The people offer sacrifices to the עֵגֶל הַזָּהָב (eigel hazahav, Golden Calf) and celebrate it with feasting and dancing.
God tells Moses in Ex. 32:7, “Hurry down, for your people, whom you have brought out of the land of Egypt, have acted basely.” It is clear from the following verses that the Golden Calf was not merely a sin. The Calf was a tear in the relationship between the Holy One and Israel, a catastrophic and heretical act of spiritual terrorism.
Rabbenu Baḥya’s (bio) interpretation of Ex. 32:7 describes the enormity of the Calf and goes so far as to compare it to the sin of eating from the Tree of Knowledge:
. . .the Torah wanted to get across the point that not only did the people become corrupt on earth but their deeds also caused corruption (actively) in the celestial regions. . .This is what our sages referred to as קִצֵץ בְּנִטִעוֹת, “chopping off the young shoots.” (i.e. heresy—EG) There is no question that what the Israelites did at the time of the golden calf episode was similar to what Adam and Eve had done when they ate from the tree of knowledge, when they sinned both in thought and in deed.
What happened in the wilderness thousands of years ago took on horrifying relevance ten days ago on Feb. 26. That was the night that hundreds of Jewish vigilantes attacked the Palestinian village of Huwara, killing one man and burning many buildings and cars.
The attack on Huwara was not merely a crime. Because Jews in this instance are the culprits, what happened at Huwara was, like the Golden Calf, a public act of apostasy, a rip in the collective soul of the Jewish people.
To make matters worse, Jews celebrated Purim by rioting again in Huwara. Just as the Calf worshippers engaged in revelry after worshipping the Calf, the rioters celebrated Purim on the ashes of what they had done.
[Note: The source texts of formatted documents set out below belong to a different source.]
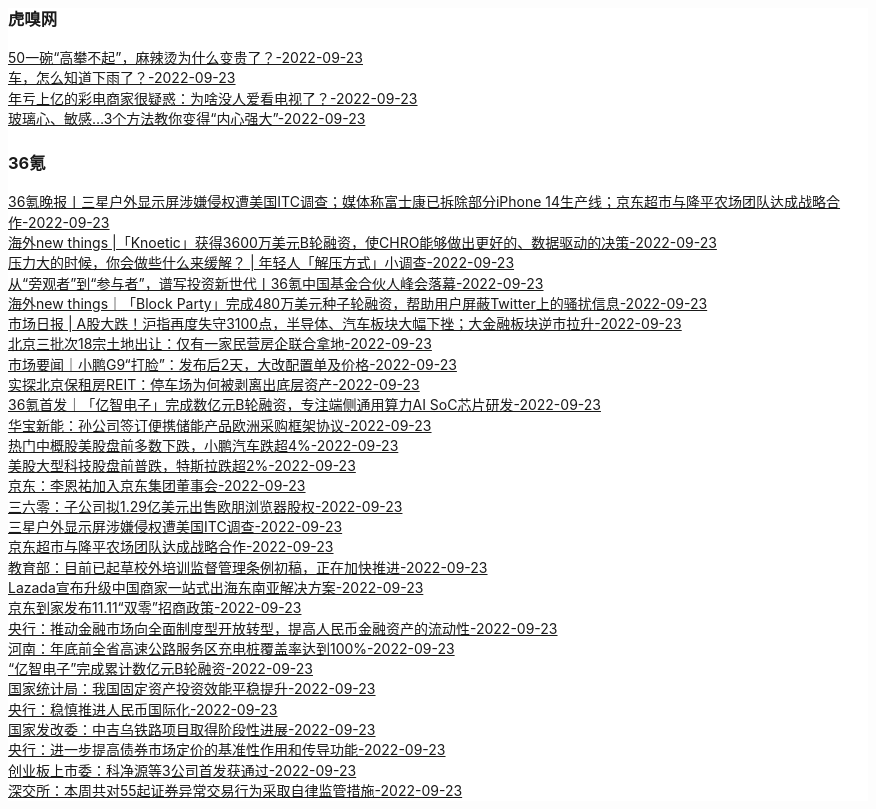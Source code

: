 





###  虎嗅网

<a target=_blank rel=nofollow href="http://www.huxiu.com/article/669886.html?f=wangzhan" >50一碗“高攀不起”，麻辣烫为什么变贵了？-2022-09-23</a><br/><a target=_blank rel=nofollow href="http://www.huxiu.com/article/669745.html?f=wangzhan" >车，怎么知道下雨了？-2022-09-23</a><br/><a target=_blank rel=nofollow href="http://www.huxiu.com/article/669721.html?f=wangzhan" >年亏上亿的彩电商家很疑惑：为啥没人爱看电视了？-2022-09-23</a><br/><a target=_blank rel=nofollow href="http://www.huxiu.com/article/666792.html?f=wangzhan" >玻璃心、敏感…3个方法教你变得“内心强大”-2022-09-23</a><br/>



###  36氪

<a target=_blank rel=nofollow href="https://36kr.com/p/1927851366713986" >36氪晚报丨三星户外显示屏涉嫌侵权遭美国ITC调查；媒体称富士康已拆除部分iPhone 14生产线；京东超市与隆平农场团队达成战略合作-2022-09-23</a><br/><a target=_blank rel=nofollow href="https://36kr.com/p/1927777456130693" >海外new things |「Knoetic」获得3600万美元B轮融资，使CHRO能够做出更好的、数据驱动的决策-2022-09-23</a><br/><a target=_blank rel=nofollow href="https://36kr.com/p/1927712702024327" >压力大的时候，你会做些什么来缓解？ | 年轻人「解压方式」小调查-2022-09-23</a><br/><a target=_blank rel=nofollow href="https://36kr.com/p/1927698478172547" >从“旁观者”到“参与者”，谱写投资新世代丨36氪中国基金合伙人峰会落幕-2022-09-23</a><br/><a target=_blank rel=nofollow href="https://36kr.com/p/1927654372248200" >海外new things｜「Block Party」完成480万美元种子轮融资，帮助用户屏蔽Twitter上的骚扰信息-2022-09-23</a><br/><a target=_blank rel=nofollow href="https://36kr.com/p/1927519436868227" >市场日报 | A股大跌！沪指再度失守3100点，半导体、汽车板块大幅下挫；大金融板块逆市拉升-2022-09-23</a><br/><a target=_blank rel=nofollow href="https://36kr.com/p/1927630481181317" >北京三批次18宗土地出让：仅有一家民营房企联合拿地-2022-09-23</a><br/><a target=_blank rel=nofollow href="https://36kr.com/p/1927436567316873" >市场要闻｜小鹏G9“打脸”：发布后2天，大改配置单及价格-2022-09-23</a><br/><a target=_blank rel=nofollow href="https://36kr.com/p/1927614416276102" >实探北京保租房REIT：停车场为何被剥离出底层资产-2022-09-23</a><br/><a target=_blank rel=nofollow href="https://36kr.com/p/1927542907734661" >36氪首发｜「亿智电子」完成数亿元B轮融资，专注端侧通用算力AI SoC芯片研发-2022-09-23</a><br/><a target=_blank rel=nofollow href="https://36kr.com/newsflashes/1927840448268932" >华宝新能：孙公司签订便携储能产品欧洲采购框架协议-2022-09-23</a><br/><a target=_blank rel=nofollow href="https://36kr.com/newsflashes/1927839304534657" >热门中概股美股盘前多数下跌，小鹏汽车跌超4%-2022-09-23</a><br/><a target=_blank rel=nofollow href="https://36kr.com/newsflashes/1927837434743175" >美股大型科技股盘前普跌，特斯拉跌超2%-2022-09-23</a><br/><a target=_blank rel=nofollow href="https://36kr.com/newsflashes/1927834134792581" >京东：李恩祐加入京东集团董事会-2022-09-23</a><br/><a target=_blank rel=nofollow href="https://36kr.com/newsflashes/1927831397517958" >三六零：子公司拟1.29亿美元出售欧朋浏览器股权-2022-09-23</a><br/><a target=_blank rel=nofollow href="https://36kr.com/newsflashes/1927829714717057" >三星户外显示屏涉嫌侵权遭美国ITC调查-2022-09-23</a><br/><a target=_blank rel=nofollow href="https://36kr.com/newsflashes/1927826927487620" >京东超市与隆平农场团队达成战略合作-2022-09-23</a><br/><a target=_blank rel=nofollow href="https://36kr.com/newsflashes/1927826877188742" >教育部：目前已起草校外培训监督管理条例初稿，正在加快推进-2022-09-23</a><br/><a target=_blank rel=nofollow href="https://36kr.com/newsflashes/1927823606860160" >Lazada宣布升级中国商家一站式出海东南亚解决方案-2022-09-23</a><br/><a target=_blank rel=nofollow href="https://36kr.com/newsflashes/1927818337012104" >京东到家发布11.11“双零”招商政策-2022-09-23</a><br/><a target=_blank rel=nofollow href="https://36kr.com/newsflashes/1927813612407172" >央行：推动金融市场向全面制度型开放转型，提高人民币金融资产的流动性-2022-09-23</a><br/><a target=_blank rel=nofollow href="https://36kr.com/newsflashes/1927803411122568" >河南：年底前全省高速公路服务区充电桩覆盖率达到100%-2022-09-23</a><br/><a target=_blank rel=nofollow href="https://36kr.com/newsflashes/1927802710723204" >“亿智电子”完成累计数亿元B轮融资-2022-09-23</a><br/><a target=_blank rel=nofollow href="https://36kr.com/newsflashes/1927801090312838" >国家统计局：我国固定资产投资效能平稳提升-2022-09-23</a><br/><a target=_blank rel=nofollow href="https://36kr.com/newsflashes/1927799367010697" >央行：稳慎推进人民币国际化-2022-09-23</a><br/><a target=_blank rel=nofollow href="https://36kr.com/newsflashes/1927797551336069" >国家发改委：中吉乌铁路项目取得阶段性进展-2022-09-23</a><br/><a target=_blank rel=nofollow href="https://36kr.com/newsflashes/1927792763734406" >央行：进一步提高债券市场定价的基准性作用和传导功能-2022-09-23</a><br/><a target=_blank rel=nofollow href="https://36kr.com/newsflashes/1927792281602697" >创业板上市委：科净源等3公司首发获通过-2022-09-23</a><br/><a target=_blank rel=nofollow href="https://36kr.com/newsflashes/1927791676623237" >深交所：本周共对55起证券异常交易行为采取自律监管措施-2022-09-23</a><br/>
The attack on Huwara demands compensation and criminal prosecution. More importantly, the rioters’ disgusting and un-Jewish behavior also requires not mere forgiveness but atonement.
I recognize that Palestinians frequently murder innocent Jews, including the recent slayings of Elan Ganeles and the Yaniv brothers. I am well aware that the world does not care about Jewish deaths. Nonetheless, their murders do not justify vigilantism.
Vengeance is not an option because we are the Jews. We are supposed to be morally superior. If we commit or tolerate ugly acts of vigilante injustice, then what’s the point of Zionism or our faith for that matter? Do the rioters not see that they are playing right into the hands of our enemies? Legitimate self defense is a mitzvah. Revenge, however, is a sin, prohibited by the Torah in no uncertain terms.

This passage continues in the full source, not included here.